Information-Theoretic Learning

Project name: Information-Theoretic Learning (INS4.2)

Research group: Algorithms and Complexity (INS4) 

Coordinator of this project: Peter Grunwald
Startdate: 1997-01-01
Enddate: 2100-01-01

INS 4.2 addresses a broad range of issues related to machine learning, both theoretically and practically, and mostly from an information-theoretic perspective. In particular, we study the relation between data compression, generalization properties and prediction in the sense of the "minimum description length" paradigm, basically a formal version of Occam's Razor. The project coordinator is the author of "The Minimum Description Length Principle", the first comprehensive overview of this area.

Recent work includes new methods for dealing with MDL/Bayesian inference when all models are wrong. In particular, we identified a novel practical model selection and prediction method that allows for substantial improvement of both cross-validation/AIC-type methods on the one hand, and Bayesian model selection/averaging methods on the other hand. In other recent work, it is shown that both (standard) MDL and Bayes can behave quite badly if the model is only slightly wrong.

We also study the Kolmogorov structure function and its relation to the `idealized' versions of MDL based on Kolmogorov complexity. Relatedly, we have recently developed an individual-sequence version of rate-distortion theory. This fits in the broader picture of an algorithmic rather than probabilistic approach to statistics and learning.

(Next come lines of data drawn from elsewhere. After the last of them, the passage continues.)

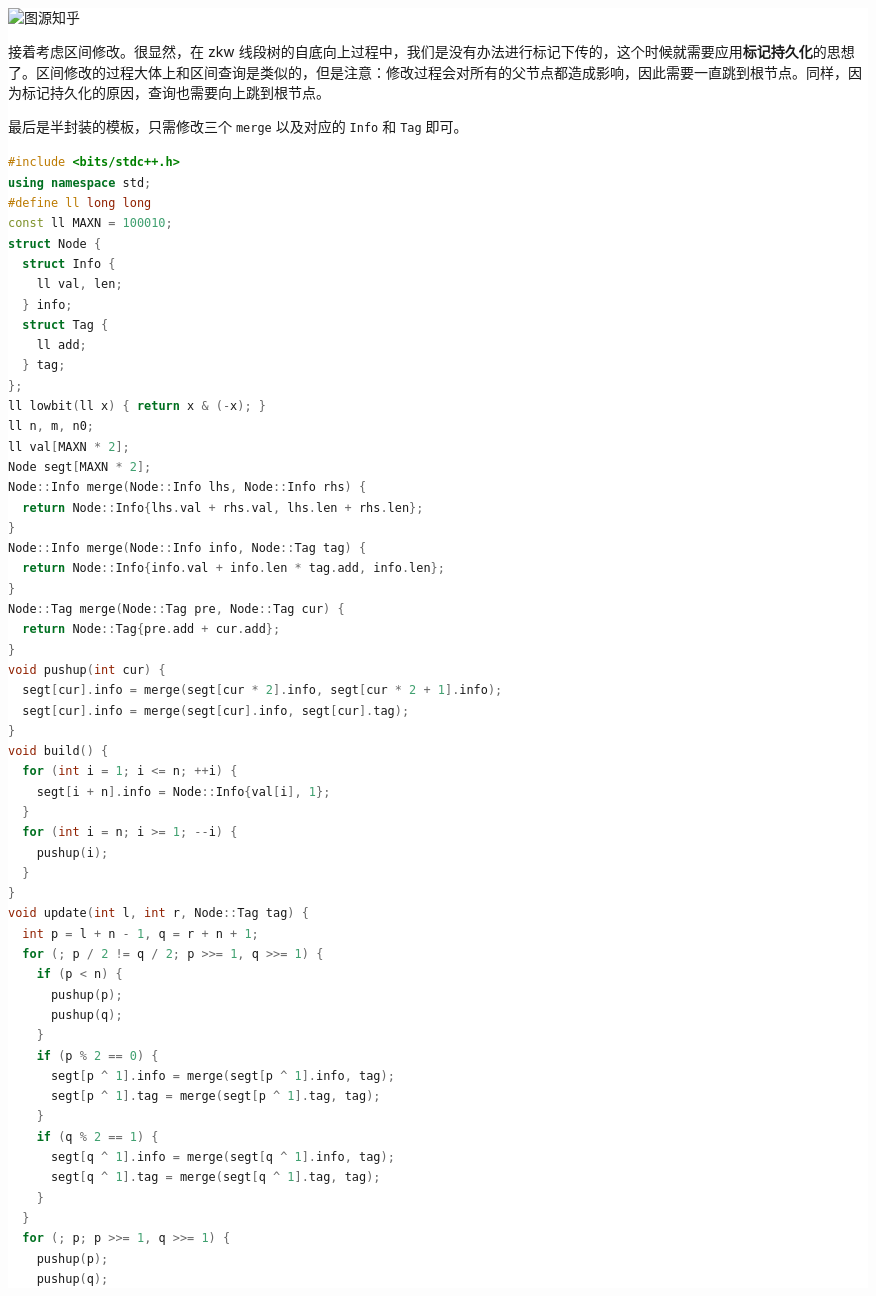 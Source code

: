 ![图源知乎](https://pic2.zhimg.com/80/v2-e3823c417f81dedca9de97ce81fb25f5_720w.webp)

接着考虑区间修改。很显然，在 zkw 线段树的自底向上过程中，我们是没有办法进行标记下传的，这个时候就需要应用**标记持久化**的思想了。区间修改的过程大体上和区间查询是类似的，但是注意：修改过程会对所有的父节点都造成影响，因此需要一直跳到根节点。同样，因为标记持久化的原因，查询也需要向上跳到根节点。

最后是半封装的模板，只需修改三个 `merge` 以及对应的 `Info` 和 `Tag` 即可。

```cpp
#include <bits/stdc++.h>
using namespace std;
#define ll long long
const ll MAXN = 100010;
struct Node {
  struct Info {
    ll val, len;
  } info;
  struct Tag {
    ll add;
  } tag;
};
ll lowbit(ll x) { return x & (-x); }
ll n, m, n0;
ll val[MAXN * 2];
Node segt[MAXN * 2];
Node::Info merge(Node::Info lhs, Node::Info rhs) {
  return Node::Info{lhs.val + rhs.val, lhs.len + rhs.len};
}
Node::Info merge(Node::Info info, Node::Tag tag) {
  return Node::Info{info.val + info.len * tag.add, info.len};
}
Node::Tag merge(Node::Tag pre, Node::Tag cur) {
  return Node::Tag{pre.add + cur.add};
}
void pushup(int cur) {
  segt[cur].info = merge(segt[cur * 2].info, segt[cur * 2 + 1].info);
  segt[cur].info = merge(segt[cur].info, segt[cur].tag);
}
void build() {
  for (int i = 1; i <= n; ++i) {
    segt[i + n].info = Node::Info{val[i], 1};
  }
  for (int i = n; i >= 1; --i) {
    pushup(i);
  }
}
void update(int l, int r, Node::Tag tag) {
  int p = l + n - 1, q = r + n + 1;
  for (; p / 2 != q / 2; p >>= 1, q >>= 1) {
    if (p < n) {
      pushup(p);
      pushup(q);
    }
    if (p % 2 == 0) {
      segt[p ^ 1].info = merge(segt[p ^ 1].info, tag);
      segt[p ^ 1].tag = merge(segt[p ^ 1].tag, tag);
    }
    if (q % 2 == 1) {
      segt[q ^ 1].info = merge(segt[q ^ 1].info, tag);
      segt[q ^ 1].tag = merge(segt[q ^ 1].tag, tag);
    }
  }
  for (; p; p >>= 1, q >>= 1) {
    pushup(p);
    pushup(q);
```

More practically oriented research includes similarity analysis by data compression, which can be used to determine a compression-based "distance" between any two types of objects, be they, for example, DNA sequences, literary texts or midi files. A variation of this idea has led to the Normalized Google Distance, which uses the world-wide web to determine the similarity between objects.

Members
Harry Buhrman, Lukasz Jerzy Debowski, Tim van Erven, Peter Grunwald, Peter Harremoës, Wouter Koolen-Wijkstra, Alfonso Martinez, Paul Vitanyi.

Key publications
Publications of Information-Theoretic Learning

Reports of Information-Theoretic Learning

Cooperation partners
We cooperate nationally with Leiden University and Eurandom (R. Gill), and internationally with the University of Helsinki (J. Rissanen, P. Myllymaki, T. Roos), Cornell Univ. (J. Halpern), University College London (A.P. Dawid), Univ. Warwick (N. Chater), Moscow University Helsinki Un. (H. Tirri, P. Kontkanen), Moscow State University (N. Vereshchagin). The group is a partner in the 6th framework/7th framework European Community Network of Excellence.